イタリアンコメディを代表する映画監督マリオ・モニチェッリは、昨年95歳で亡くなるまで60本以上の長編作品を世に送り出してきました。イタリアでは誰もが知る名匠ですが、日本での公開は「ゴールデンハンター」(原題 “Casanova ‘70”, 1965年)や「女たちのテーブル」(原題 “Speriamo che sia femmina”, 1986年)など数本で、その名は広く知られてはいません。この度日本の皆様にぜひ、笑いやユーモアに満ちたモニチェッリの世界を堪能していただきたく、傑作のなかから5本を選んで上映会を開催することにしました。
La grande guerra 大いなる戦争(イタリア・フランス、1959年、135分) 出演:ヴィットリオ・ガスマン、アルベルト・ソルディ、シルヴァーナ・マンガーノ 第一次世界大戦中、前線に送り込まれたローマ出身のオレステとミラノ出身のジョヴァンニ。食糧難、強行軍のなかで、恐怖と戦いながら、無事に帰還することだけを願っていた。悲劇と喜劇、ネオレアリズムとロマンチシズムが交錯する作品。ヴェネツィア国際映画祭金獅子賞受賞、アカデミー賞外国語映画賞ノミネート作品。

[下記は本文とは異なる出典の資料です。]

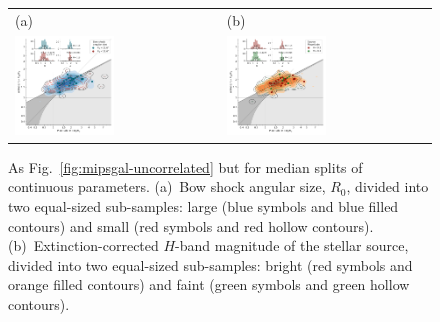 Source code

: \begin{figure}
  \setlength\tabcolsep{0pt}
  \begin{tabular}{ll}
    (a) & (b) \\
    \includegraphics[width=0.5\textwidth]{figs/mipsgal-Rc-R90-R0} &
    \includegraphics[width=0.5\textwidth]{figs/mipsgal-Rc-R90-Mag} 
  \end{tabular}
  \caption[]{As Fig.~\ref{fig:mipsgal-uncorrelated} but for median
    splits of continuous parameters. (a)~Bow shock angular size,
    \(R_0\), divided into two equal-sized sub-samples: large (blue
    symbols and blue filled contours) and small (red symbols and red
    hollow contours).  (b)~Extinction-corrected \(H\)-band magnitude
    of the stellar source, divided into two equal-sized sub-samples:
    bright (red symbols and orange filled contours) and faint (green
    symbols and green hollow contours).}
  \label{fig:mipsgal-correlated}
\end{figure}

Il Marchese del Grillo デル・グリッロ侯爵(イタリア・フランス、1981年、135分) 出演:アルベルト・ソルディ、パオロ・ストッパ、フラヴィオ・ブッチ 19世紀初頭のローマ。ナポレオン軍の進軍が懸念されるなか、侯爵のオノフリオ・デル・グリッロは、享楽的な暮らしを送っている。侯爵の快楽と悪ふざけに満ちた言動は、法王や閉鎖的な彼の家族の困惑を引き起こすが、本人はいかなる状況をもユーモアと大胆不敵な方法でくぐり抜ける。侯爵を通して貴族社会をユーモアと皮肉で描いた作品。